__What you need to do__
The entries below should be repeated exactly, with no pictures carried over.

Stored dataset items:
Segment Open

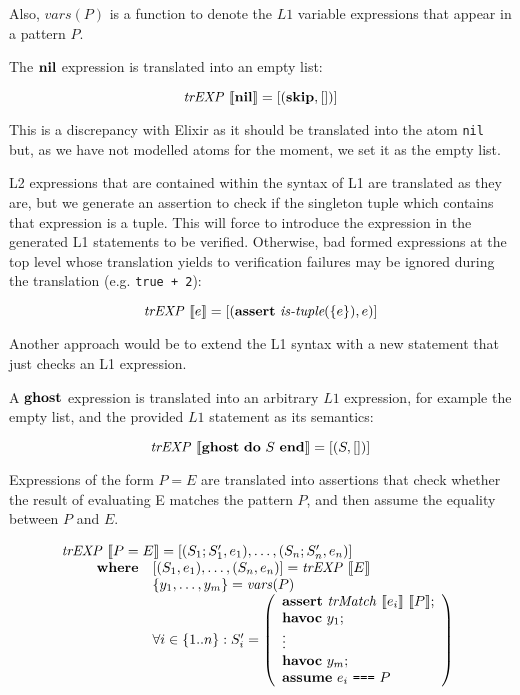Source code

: Also, $\mathit{vars}(P)$ is a function to denote the $L1$ variable expressions
that appear in a pattern $P$.

The $\textbf{nil}$ expression is translated into an empty list:

\[
\mathit{trEXP}~\llbracket\textbf{nil}\rrbracket = [(\textbf{skip}, [])]
\]

This is a discrepancy with Elixir as it should be translated into the atom 
\verb|nil| but, as we have not modelled atoms for the moment, we set it as the
empty list.

L2 expressions that are contained within the syntax of L1 are translated as they
are, but we generate an assertion to check if the singleton tuple which contains
that expression is a tuple. This will force to introduce the expression in the
generated L1 statements to be verified. Otherwise, bad formed expressions at the
top level whose translation yields to verification failures may be ignored
during the translation (e.g. \verb|true + 2|):

\[
\mathit{trEXP}~\llbracket e\rrbracket = [(\textbf{assert}~\textit{is\mbox{-}tuple}(\{e\}), e)]
\]

Another approach would be to extend the L1 syntax with a new statement that just
checks an L1 expression.

A $\textbf{ghost}$ expression is translated into an arbitrary $L1$ expression, for
example the empty list, and the provided $L1$ statement as its semantics:

\[
\mathit{trEXP}~\llbracket\textbf{ghost}~\textbf{do}~S~\textbf{end}\rrbracket = [(S, [])]
\]

Expressions of the form $P = E$ are translated into assertions that check
whether the result of evaluating E matches the pattern $P$, and then assume the
equality between $P$ and $E$.

\[
\begin{array}{l}
\mathit{trEXP}~\llbracket P = E\rrbracket = [(S_1;S_1',e_1), \dots, (S_n;S_n', e_n)] \\
\qquad 
\begin{array}{ll}
\textbf{where} & [(S_1,e_1),\dots,(S_n, e_n)] = \mathit{trEXP}~\llbracket E\rrbracket \\
& \{y_1, \ldots, y_m\} = \mathit{vars}(P) \\
& \forall i \in \{1..n\}: S_i' = \left(
\begin{array}{l}
\textbf{assert}~\mathit{trMatch}~\llbracket e_i\rrbracket~\llbracket P\rrbracket;\\
\textbf{havoc}~y_1;\\
\vdots\\
\textbf{havoc}~y_m;\\
\textbf{assume}~e_i ~\texttt{===}~ P\\
\end{array}
\right)
\end{array}
\end{array}
\]

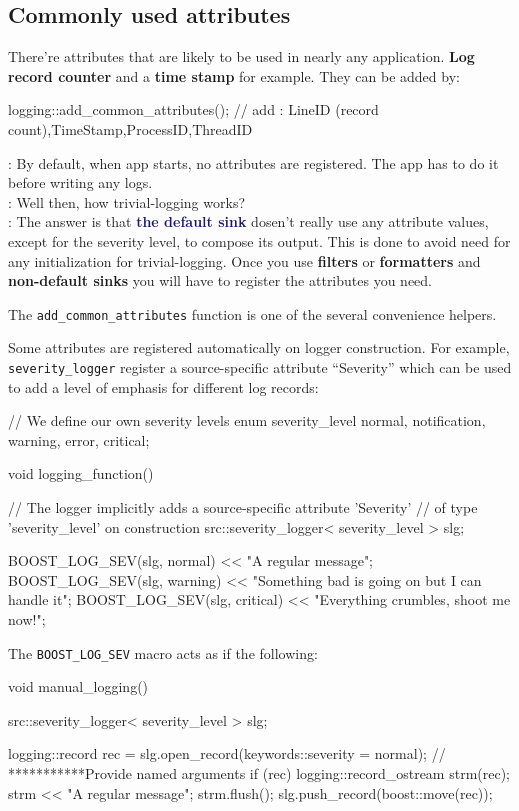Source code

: \documentclass[dvipsnames]{article}
\newcommand{\mycola}{MidnightBlue}
\newcommand{\Cola}[1]{\textcolor{\mycola}{\textbf{#1}}}
\begin{document}
\subsection{Commonly used attributes}

There're attributes that are likely to be used in nearly any application. \textbf{Log
  record counter} and a \textbf{time stamp} for example. They can be added by:
\begin{simplec}
  logging::add_common_attributes();
  // add : LineID (record count),TimeStamp,ProcessID,ThreadID
\end{simplec}

\begin{tcolorbox}
   : By default, when app starts, no attributes are registered.
  The app has to do it before writing any logs.\\
   : Well then, how trivial-logging works?\\
   : The answer is that \Cola{the default sink} dosen't really use
  any attribute values, except for the severity level, to compose its output.
  This is done to avoid need for any initialization for trivial-logging. Once
  you use \textbf{filters} or \textbf{formatters} and \textbf{non-default sinks}
  you will have to register the attributes you need.
\end{tcolorbox}

The \verb|add_common_attributes| function is one of the several convenience
helpers.

Some attributes are registered automatically on logger construction. For
example, \verb|severity_logger| register a source-specific attribute
``Severity'' which can be used to add a level of emphasis for different log
records:
\begin{simplec}
  // We define our own severity levels
  enum severity_level {normal, notification, warning, error, critical};

  void logging_function(){
    // The logger implicitly adds a source-specific attribute 'Severity'
    // of type 'severity_level' on construction
    src::severity_logger< severity_level > slg;

    BOOST_LOG_SEV(slg, normal) << "A regular message";
    BOOST_LOG_SEV(slg, warning) << "Something bad is going on but I can handle it";
    BOOST_LOG_SEV(slg, critical) << "Everything crumbles, shoot me now!";
  }
\end{simplec}
The \verb|BOOST_LOG_SEV| macro acts as if the following:
\begin{simplec}
  void manual_logging(){
    src::severity_logger< severity_level > slg;

    logging::record rec = slg.open_record(keywords::severity = normal);
    //                        ***********Provide named arguments
    if (rec){
      logging::record_ostream strm(rec);
      strm << "A regular message";
      strm.flush();
      slg.push_record(boost::move(rec));
    }
  }
\end{simplec}
\end{document}
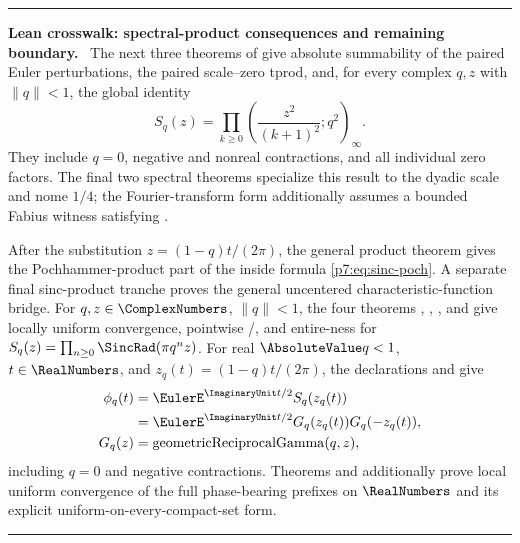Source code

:\documentclass[11pt,oneside]{article}
\numberwithin{equation}{section}
\theoremstyle{definition}
\theoremstyle{remark}
\newenvironment{statusbox}[1]{%
  \par\medskip\noindent\begin{center}\begin{minipage}{0.94\textwidth}%
  \color{linkblue}\hrule\vspace{0.65em}%
  \color{black}\textbf{\color{linkblue}#1.}\ }{%
  \par\vspace{0.65em}\color{linkblue}\hrule
  \end{minipage}\end{center}\medskip}
\begin{document}
\begin{statusbox}{Lean crosswalk: spectral-product consequences and remaining boundary}
The next three theorems of
 give absolute
summability of the paired Euler perturbations, the paired scale--zero tprod,
and, for every complex $q,z$ with $\lVert q\rVert<1$, the global identity
\[
 S_q(z)=\prod_{k\ge0}
 \left(\frac{z^2}{(k+1)^2};q^2\right)_\infty .
\]
They include $q=0$, negative and nonreal contractions, and all individual
zero factors.  The final two spectral theorems specialize this result to the
dyadic scale and nome $1/4$; the Fourier-transform form additionally assumes
a bounded Fabius witness satisfying .

After the substitution $z=(1-q)t/(2\pi)$, the general product theorem gives
the Pochhammer-product part of the inside formula
\eqref{p7:eq:sinc-poch}.  A separate final sinc-product tranche proves the
general uncentered characteristic-function bridge.  For
$q,z\in\ComplexNumbers$, $\lVert q\rVert<1$, the four theorems
,
,
, and
 give locally uniform convergence,
pointwise /, and entire-ness for
$S_q(z)=\prod_{n\ge0}\SincRad(\pi q^nz)$.  For real $\AbsoluteValue q<1$, $t\in\RealNumbers$, and
$z_q(t)=(1-q)t/(2\pi)$, the declarations
and
give
\[
\begin{aligned}
 \phi_q(t)
   &=\EulerE^{\ImaginaryUnit t/2}S_q(z_q(t)) \\
   &=\EulerE^{\ImaginaryUnit t/2}G_q(z_q(t))G_q(-z_q(t)), \\
 G_q(z)&=\operatorname{geometricReciprocalGamma}(q,z),
\end{aligned}
\]
including $q=0$ and negative contractions.
Theorems  and
 additionally prove local
uniform convergence of the full phase-bearing prefixes on \(\RealNumbers\) and its
explicit uniform-on-every-compact-set form.


\end{statusbox}
\end{document}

Segment Closed

__Solved problem__
Source code

: Also, $\mathit{vars}(P)$ is a function to denote the $L1$ variable expressions
that appear in a pattern $P$.

The $\textbf{nil}$ expression is translated into an empty list:

\[
\mathit{trEXP}~\llbracket\textbf{nil}\rrbracket = [(\textbf{skip}, [])]
\]

This is a discrepancy with Elixir as it should be translated into the atom 
\verb|nil| but, as we have not modelled atoms for the moment, we set it as the
empty list.

L2 expressions that are contained within the syntax of L1 are translated as they
are, but we generate an assertion to check if the singleton tuple which contains
that expression is a tuple. This will force to introduce the expression in the
generated L1 statements to be verified. Otherwise, bad formed expressions at the
top level whose translation yields to verification failures may be ignored
during the translation (e.g. \verb|true + 2|):

\[
\mathit{trEXP}~\llbracket e\rrbracket = [(\textbf{assert}~\textit{is\mbox{-}tuple}(\{e\}), e)]
\]

Another approach would be to extend the L1 syntax with a new statement that just
checks an L1 expression.

A $\textbf{ghost}$ expression is translated into an arbitrary $L1$ expression, for
example the empty list, and the provided $L1$ statement as its semantics:

\[
\mathit{trEXP}~\llbracket\textbf{ghost}~\textbf{do}~S~\textbf{end}\rrbracket = [(S, [])]
\]

Expressions of the form $P = E$ are translated into assertions that check
whether the result of evaluating E matches the pattern $P$, and then assume the
equality between $P$ and $E$.

\[
\begin{array}{l}
\mathit{trEXP}~\llbracket P = E\rrbracket = [(S_1;S_1',e_1), \dots, (S_n;S_n', e_n)] \\
\qquad 
\begin{array}{ll}
\textbf{where} & [(S_1,e_1),\dots,(S_n, e_n)] = \mathit{trEXP}~\llbracket E\rrbracket \\
& \{y_1, \ldots, y_m\} = \mathit{vars}(P) \\
& \forall i \in \{1..n\}: S_i' = \left(
\begin{array}{l}
\textbf{assert}~\mathit{trMatch}~\llbracket e_i\rrbracket~\llbracket P\rrbracket;\\
\textbf{havoc}~y_1;\\
\vdots\\
\textbf{havoc}~y_m;\\
\textbf{assume}~e_i ~\texttt{===}~ P\\
\end{array}
\right)
\end{array}
\end{array}
\]

Source code

: \documentclass[dvipsnames]{article}
\newcommand{\mycola}{MidnightBlue}
\newcommand{\Cola}[1]{\textcolor{\mycola}{\textbf{#1}}}
\begin{document}
\subsection{Commonly used attributes}

There're attributes that are likely to be used in nearly any application. \textbf{Log
  record counter} and a \textbf{time stamp} for example. They can be added by:
\begin{simplec}
  logging::add_common_attributes();
  // add : LineID (record count),TimeStamp,ProcessID,ThreadID
\end{simplec}

\begin{tcolorbox}
   : By default, when app starts, no attributes are registered.
  The app has to do it before writing any logs.\\
   : Well then, how trivial-logging works?\\
   : The answer is that \Cola{the default sink} dosen't really use
  any attribute values, except for the severity level, to compose its output.
  This is done to avoid need for any initialization for trivial-logging. Once
  you use \textbf{filters} or \textbf{formatters} and \textbf{non-default sinks}
  you will have to register the attributes you need.
\end{tcolorbox}

The \verb|add_common_attributes| function is one of the several convenience
helpers.

Some attributes are registered automatically on logger construction. For
example, \verb|severity_logger| register a source-specific attribute
``Severity'' which can be used to add a level of emphasis for different log
records:
\begin{simplec}
  // We define our own severity levels
  enum severity_level {normal, notification, warning, error, critical};

  void logging_function(){
    // The logger implicitly adds a source-specific attribute 'Severity'
    // of type 'severity_level' on construction
    src::severity_logger< severity_level > slg;

    BOOST_LOG_SEV(slg, normal) << "A regular message";
    BOOST_LOG_SEV(slg, warning) << "Something bad is going on but I can handle it";
    BOOST_LOG_SEV(slg, critical) << "Everything crumbles, shoot me now!";
  }
\end{simplec}
The \verb|BOOST_LOG_SEV| macro acts as if the following:
\begin{simplec}
  void manual_logging(){
    src::severity_logger< severity_level > slg;

    logging::record rec = slg.open_record(keywords::severity = normal);
    //                        ***********Provide named arguments
    if (rec){
      logging::record_ostream strm(rec);
      strm << "A regular message";
      strm.flush();
      slg.push_record(boost::move(rec));
    }
  }
\end{simplec}
\end{document}
Source code

:\documentclass[11pt,oneside]{article}
\numberwithin{equation}{section}
\theoremstyle{definition}
\theoremstyle{remark}
\newenvironment{statusbox}[1]{%
  \par\medskip\noindent\begin{center}\begin{minipage}{0.94\textwidth}%
  \color{linkblue}\hrule\vspace{0.65em}%
  \color{black}\textbf{\color{linkblue}#1.}\ }{%
  \par\vspace{0.65em}\color{linkblue}\hrule
  \end{minipage}\end{center}\medskip}
\begin{document}
\begin{statusbox}{Lean crosswalk: spectral-product consequences and remaining boundary}
The next three theorems of
 give absolute
summability of the paired Euler perturbations, the paired scale--zero tprod,
and, for every complex $q,z$ with $\lVert q\rVert<1$, the global identity
\[
 S_q(z)=\prod_{k\ge0}
 \left(\frac{z^2}{(k+1)^2};q^2\right)_\infty .
\]
They include $q=0$, negative and nonreal contractions, and all individual
zero factors.  The final two spectral theorems specialize this result to the
dyadic scale and nome $1/4$; the Fourier-transform form additionally assumes
a bounded Fabius witness satisfying .

After the substitution $z=(1-q)t/(2\pi)$, the general product theorem gives
the Pochhammer-product part of the inside formula
\eqref{p7:eq:sinc-poch}.  A separate final sinc-product tranche proves the
general uncentered characteristic-function bridge.  For
$q,z\in\ComplexNumbers$, $\lVert q\rVert<1$, the four theorems
,
,
, and
 give locally uniform convergence,
pointwise /, and entire-ness for
$S_q(z)=\prod_{n\ge0}\SincRad(\pi q^nz)$.  For real $\AbsoluteValue q<1$, $t\in\RealNumbers$, and
$z_q(t)=(1-q)t/(2\pi)$, the declarations
and
give
\[
\begin{aligned}
 \phi_q(t)
   &=\EulerE^{\ImaginaryUnit t/2}S_q(z_q(t)) \\
   &=\EulerE^{\ImaginaryUnit t/2}G_q(z_q(t))G_q(-z_q(t)), \\
 G_q(z)&=\operatorname{geometricReciprocalGamma}(q,z),
\end{aligned}
\]
including $q=0$ and negative contractions.
Theorems  and
 additionally prove local
uniform convergence of the full phase-bearing prefixes on \(\RealNumbers\) and its
explicit uniform-on-every-compact-set form.


\end{statusbox}
\end{document}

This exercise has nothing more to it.